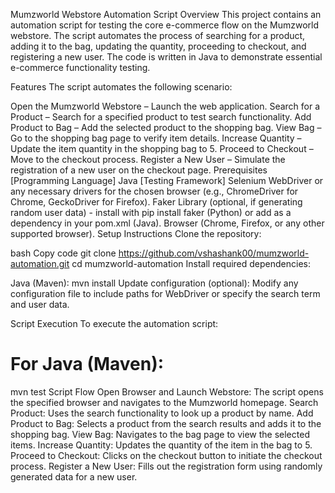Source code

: Mumzworld Webstore Automation Script
Overview
This project contains an automation script for testing the core e-commerce flow on the Mumzworld webstore. The script automates the process of searching for a product, adding it to the bag, updating the quantity, proceeding to checkout, and registering a new user. The code is written in Java to demonstrate essential e-commerce functionality testing.

Features
The script automates the following scenario:

Open the Mumzworld Webstore – Launch the web application.
Search for a Product – Search for a specified product to test search functionality.
Add Product to Bag – Add the selected product to the shopping bag.
View Bag – Go to the shopping bag page to verify item details.
Increase Quantity – Update the item quantity in the shopping bag to 5.
Proceed to Checkout – Move to the checkout process.
Register a New User – Simulate the registration of a new user on the checkout page.
Prerequisites
[Programming Language] Java
[Testing Framework]  Selenium
WebDriver or any necessary drivers for the chosen browser (e.g., ChromeDriver for Chrome, GeckoDriver for Firefox).
Faker Library (optional, if generating random user data) - install with pip install faker (Python) or add as a dependency in your pom.xml (Java).
Browser (Chrome, Firefox, or any other supported browser).
Setup Instructions
Clone the repository:

bash
Copy code
git clone https://github.com/vshashank00/mumzworld-automation.git
cd mumzworld-automation
Install required dependencies:

Java (Maven): mvn install
Update configuration (optional): Modify any configuration file to include paths for WebDriver or specify the search term and user data.

Script Execution
To execute the automation script:
# For Java (Maven):
mvn test
Script Flow
Open Browser and Launch Webstore: The script opens the specified browser and navigates to the Mumzworld homepage.
Search Product: Uses the search functionality to look up a product by name.
Add Product to Bag: Selects a product from the search results and adds it to the shopping bag.
View Bag: Navigates to the bag page to view the selected items.
Increase Quantity: Updates the quantity of the item in the bag to 5.
Proceed to Checkout: Clicks on the checkout button to initiate the checkout process.
Register a New User: Fills out the registration form using randomly generated data for a new user.
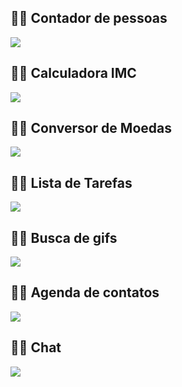 ## 👨‍💻 Contador de pessoas

![](PrintScreen/app1.png)

## 👨‍💻 Calculadora IMC

![](PrintScreen/app2.png)

## 👨‍💻 Conversor de Moedas

![](PrintScreen/app3.png)

## 👨‍💻 Lista de Tarefas

![](PrintScreen/app4.png)

## 👨‍💻 Busca de gifs

![](PrintScreen/app5.png)

## 👨‍💻 Agenda de contatos

![](PrintScreen/app6.jpeg)

## 👨‍💻 Chat

![](PrintScreen/app7.png)
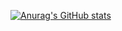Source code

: [![Anurag's GitHub stats](https://github-readme-stats.vercel.app/api?username=laarossi)](https://github.com/anuraghazra/github-readme-stats)
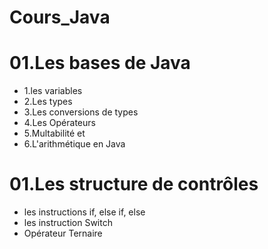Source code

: # Cours_Java

# 01.Les bases de Java

- 1.les variables
- 2.Les types
- 3.Les conversions de types
- 4.Les Opérateurs
- 5.Multabilité et 
- 6.L'arithmétique en Java

# 01.Les structure de contrôles

- les instructions if, else if, else
- les instruction Switch
- Opérateur Ternaire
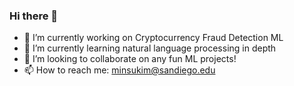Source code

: ### Hi there 👋

- 🔭 I’m currently working on Cryptocurrency Fraud Detection ML
- 🌱 I’m currently learning natural language processing in depth
- 👯 I’m looking to collaborate on any fun ML projects!
- 📫 How to reach me: minsukim@sandiego.edu

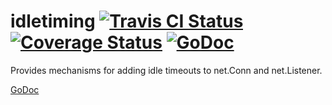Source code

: idletiming [![Travis CI Status](https://travis-ci.org/getlantern/idletiming.svg?branch=master)](https://travis-ci.org/getlantern/idletiming)&nbsp;[![Coverage Status](https://coveralls.io/repos/getlantern/idletiming/badge.png)](https://coveralls.io/r/getlantern/idletiming)&nbsp;[![GoDoc](https://godoc.org/github.com/getlantern/idletiming?status.png)](http://godoc.org/github.com/getlantern/idletiming)
==========
Provides mechanisms for adding idle timeouts to net.Conn and net.Listener.

[GoDoc](https://godoc.org/github.com/getlantern/idletiming)


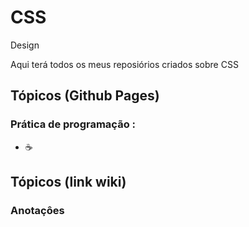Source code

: # CSS

  Design
 
<p> Aqui terá todos os meus reposiórios criados sobre CSS </p>
 

<!---
<strong> Os significados dos logotipos :</strong>
|Descrição | Logotipo   |
|:--: |:--:|
| Projeto em desenvolvimento    |  🛑  |
| Meus projetos Favoritos | :heart: |
| Código Fonte - local do repositório | ☕|  -->

## Tópicos (Github Pages) 
### Prática de programação  : 
* [ ]()  ☕ [ ]()


## Tópicos (link wiki)  
### Anotaçôes
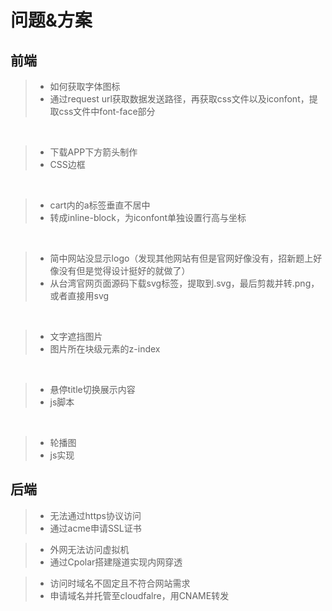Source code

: # 问题&方案

## 前端
> * 如何获取字体图标
> * 通过request url获取数据发送路径，再获取css文件以及iconfont，提取css文件中font-face部分

<br>

> * 下载APP下方箭头制作
> * CSS边框

<br>

> * cart内的a标签垂直不居中
> * 转成inline-block，为iconfont单独设置行高与坐标

<br>

> * 简中网站没显示logo（发现其他网站有但是官网好像没有，招新题上好像没有但是觉得设计挺好的就做了）
> * 从台湾官网页面源码下载svg标签，提取到.svg，最后剪裁并转.png，或者直接用svg

<br>

> * 文字遮挡图片
> * 图片所在块级元素的z-index

<br>

> * 悬停title切换展示内容
> * js脚本

<br>

> * 轮播图
> * js实现

## 后端

> * 无法通过https协议访问
> * 通过acme申请SSL证书

> * 外网无法访问虚拟机
> * 通过Cpolar搭建隧道实现内网穿透

> * 访问时域名不固定且不符合网站需求
> * 申请域名并托管至cloudfalre，用CNAME转发
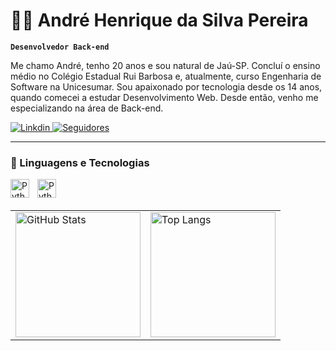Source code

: # 👩‍💻 André Henrique da Silva Pereira

**`Desenvolvedor Back-end`**

Me chamo André, tenho 20 anos e sou natural de Jaú-SP. Concluí o ensino médio no Colégio Estadual Rui Barbosa e, atualmente, curso Engenharia de Software na Unicesumar. Sou apaixonado por tecnologia desde os 14 anos, quando comecei a estudar Desenvolvimento Web. Desde então, venho me especializando na área de Back-end.

<p align="left">
    <a href="https://www.youtube.com/@larissakich?sub_confirmation=1">
        <img 
            alt="Linkdin" 
            title="Me siga no Linkdin!" 
            src="https://custom-icon-badges.demolab.com/badge/LinkedIn-0077B5?style=for-the-badge&logo=linkedin&logoColor=white"
        />
    </a>
    <a href="https://github.com/AndreHdSP221?tab=followers">
        <img 
            alt="Seguidores" 
            title="Me siga no GitHub" 
            src="https://custom-icon-badges.demolab.com/badge/Github-0077B5?style=for-the-badge&logo=github&logoColor=white"
        />
    </a>
</p>

---

### 🤖 Linguagens e Tecnologias

<img 
    align="left" 
    alt="Python"
    title="Python" 
    width="30px" 
    style="padding-right: 10px;" 
    src="https://cdn.jsdelivr.net/gh/devicons/devicon@latest/icons/python/python-original.svg"
/>

<img 
    align="left" 
    alt="Python"
    title="Python" 
    width="30px" 
    style="padding-right: 10px;" 
    src="https://cdn.jsdelivr.net/gh/devicons/devicon@latest/icons/django/django-plain-wordmark.svg"
/>

<br/>
<br/>

<table>
  <tr>
    <td>
      <img 
        alt="GitHub Stats" 
        height="200" 
        src="https://github-readme-stats.vercel.app/api?username=AndreHdSP221&show_icons=true&theme=tokyonight&include_all_commits=true&locale=pt-br" 
      />
    </td>
    <td>
      <img 
        alt="Top Langs" 
        height="200"
        src="https://github-readme-stats.vercel.app/api/top-langs/?username=AndreHdSP221&theme=tokyonight&layout=compact&custom_title=Tecnologias&langs_count=9" 
      />
    </td>
  </tr>
</table>



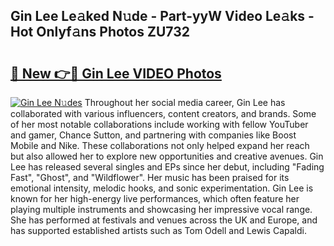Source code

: ## Gin Lee Le𝚊ked N𝚞de - Part-yyW Video Le𝚊ks - Hot Onlyf𝚊ns Photos ZU732

# <h2><a href="http://ab38151.deff.icu/?id=Gin+Lee">🔗 New 👉🔴 Gin Lee VIDEO Photos</a></h2>

[![Gin Lee N𝚞des](https://i.imgur.com/rIISA9y.gif)](http://ab38151.deff.icu/?id=Gin+Lee)
Throughout her social media career, Gin Lee has collaborated with various influencers, content creators, and brands. Some of her most notable collaborations include working with fellow YouTuber and gamer, Chance Sutton, and partnering with companies like Boost Mobile and Nike. These collaborations not only helped expand her reach but also allowed her to explore new opportunities and creative avenues. Gin Lee has released several singles and EPs since her debut, including "Fading Fast", "Ghost", and "Wildflower". Her music has been praised for its emotional intensity, melodic hooks, and sonic experimentation. Gin Lee is known for her high-energy live performances, which often feature her playing multiple instruments and showcasing her impressive vocal range. She has performed at festivals and venues across the UK and Europe, and has supported established artists such as Tom Odell and Lewis Capaldi.
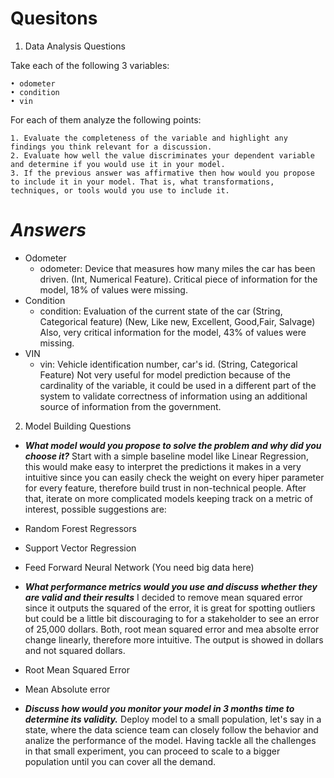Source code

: # Quesitons

1. Data Analysis Questions

Take each of the following 3 variables:

    • odometer 
    • condition 
    • vin
    
For each of them analyze the following points:

    1. Evaluate the completeness of the variable and highlight any findings you think relevant for a discussion.
    2. Evaluate how well the value discriminates your dependent variable and determine if you would use it in your model.
    3. If the previous answer was affirmative then how would you propose to include it in your model. That is, what transformations, techniques, or tools would you use to include it.

# ***Answers***

- Odometer
    - odometer: Device that measures how many miles the car has been driven. (Int, Numerical Feature). Critical piece of information for the model, 18% of values were missing.
- Condition
    - condition: Evaluation of the current state of the car (String, Categorical feature) (New, Like new, Excellent, Good,Fair, Salvage) Also, very critical information for the model, 43% of values were missing. 
- VIN
    - vin: Vehicle identification number, car's id. (String, Categorical Feature) Not very useful for model prediction because of the cardinality of the variable, it could be used in a different part of the system to validate correctness of  information using an additional source of information from the government.
    
2. Model Building Questions
- ***What model would you propose to solve the problem and why did you choose it?***
Start with a simple baseline model like Linear Regression, this  would make easy to interpret the predictions it makes in a very intuitive since you can easily check the weight on every hiper parameter for every feature, therefore build trust in non-technical people. After that, iterate on more complicated models keeping track on a metric of interest, possible suggestions are:
- Random Forest Regressors
- Support Vector Regression
- Feed Forward Neural Network (You need big data here)

- ***What performance metrics would you use and discuss whether they are valid and their results***
I decided to remove mean squared error since it outputs the squared of the error, it is great for spotting outliers but could be a little bit discouraging to for a stakeholder to see an error of 25,000 dollars. Both, root mean squared error and mea absolte error change linearly, therefore more intuitive. The output is showed in dollars and not squared dollars.
- Root Mean Squared Error
- Mean Absolute error

- ***Discuss how would you monitor your model in 3 months time to determine its validity.***
Deploy model to a small population, let's say in a state, where the data science team can closely follow the behavior and analize the performance of the model. Having tackle all the challenges in that small experiment, you can proceed to scale to a bigger population until you can cover all the demand.
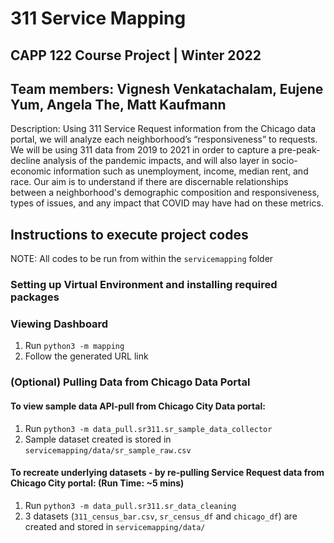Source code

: # 311 Service Mapping
## CAPP 122 Course Project | Winter 2022
## Team members: Vignesh Venkatachalam, Eujene Yum, Angela The, Matt Kaufmann

Description: Using 311 Service Request information from the Chicago data portal, we will analyze each neighborhood’s “responsiveness” to requests. We will be using 311 data from 2019 to 2021 in order to capture a pre-peak-decline analysis of the pandemic impacts, and will also layer in socio-economic information such as unemployment, income, median rent, and race. Our aim is to understand if there are discernable relationships between a neighborhood's demographic composition and responsiveness, types of issues, and any impact that COVID may have had on these metrics.

## Instructions to execute project codes

NOTE: All codes to be run from within the `servicemapping` folder

### Setting up Virtual Environment and installing required packages

### Viewing Dashboard
1. Run `python3 -m mapping`
2. Follow the generated URL link

### (Optional) Pulling Data from Chicago Data Portal

#### To view sample data API-pull from Chicago City Data portal: 
1. Run `python3 -m data_pull.sr311.sr_sample_data_collector`
2. Sample dataset created is stored in `servicemapping/data/sr_sample_raw.csv`

#### To recreate underlying datasets - by re-pulling Service Request data from Chicago City portal: (Run Time: ~5 mins)
1. Run `python3 -m data_pull.sr311.sr_data_cleaning`
2. 3 datasets (`311_census_bar.csv`, `sr_census_df` and `chicago_df`) are created and stored in `servicemapping/data/`
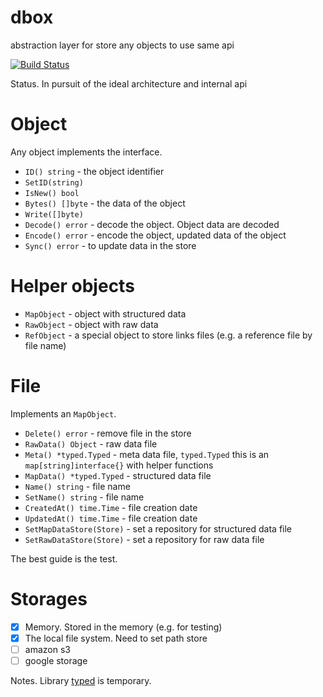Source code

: # dbox
abstraction layer for store any objects to use same api

[![Build Status](https://travis-ci.org/inpime/dbox.svg?branch=master)](https://travis-ci.org/inpime/dbox)

Status. In pursuit of the ideal architecture and internal api

# Object

Any object implements the interface. 

* `ID() string` - the object identifier
* `SetID(string)`
* `IsNew() bool`
* `Bytes() []byte` - the data of the object
* `Write([]byte)`
* `Decode() error` - decode the object. Object data are decoded
* `Encode() error` - encode the object, updated data of the object
* `Sync() error` - to update data in the store

# Helper objects

* `MapObject` - object with structured data
* `RawObject` - object with raw data
* `RefObject` - a special object to store links files (e.g. a reference file by file name)

# File

Implements an `MapObject`.

* `Delete() error` - remove file in the store
* `RawData() Object` - raw data file
* `Meta() *typed.Typed` - meta data file, `typed.Typed` this is an `map[string]interface{}` with helper functions
* `MapData() *typed.Typed` - structured data file
* `Name() string` - file name
* `SetName() string` - file name
* `CreatedAt() time.Time` - file creation date
* `UpdatedAt() time.Time` - file creation date
* `SetMapDataStore(Store)` - set a repository for structured data file
* `SetRawDataStore(Store)` - set a repository for raw data file

The best guide is the test.

# Storages

- [x] Memory. Stored in the memory (e.g. for testing)
- [x] The local file system. Need to set path store 
- [ ] amazon s3
- [ ] google storage

Notes. Library [typed](gebv/typed) is temporary.
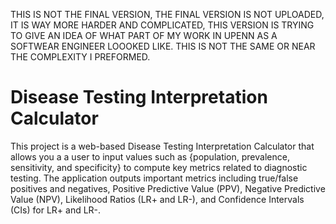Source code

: THIS IS NOT THE FINAL VERSION, THE FINAL VERSION IS NOT UPLOADED, IT IS WAY MORE HARDER AND COMPLICATED, THIS VERSION IS TRYING TO GIVE AN IDEA OF WHAT PART OF MY WORK IN UPENN AS A SOFTWEAR ENGINEER LOOOKED LIKE. THIS IS NOT THE SAME OR NEAR THE COMPLEXITY I PREFORMED.

# Disease Testing Interpretation Calculator
This project is a web-based Disease Testing Interpretation Calculator that allows you a a user to input values such as {population, prevalence, sensitivity, and specificity} to compute key metrics related to diagnostic testing. The application outputs important metrics including true/false positives and negatives, Positive Predictive Value (PPV), Negative Predictive Value (NPV), Likelihood Ratios (LR+ and LR-), and Confidence Intervals (CIs) for LR+ and LR-.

- TASK TO COMPLETE
Go through the data and show every line where "Tópicos" occurs.

- ANSWER TO THIS TASK
## Tópicos (Github Pages) 
## Tópicos (link wiki)  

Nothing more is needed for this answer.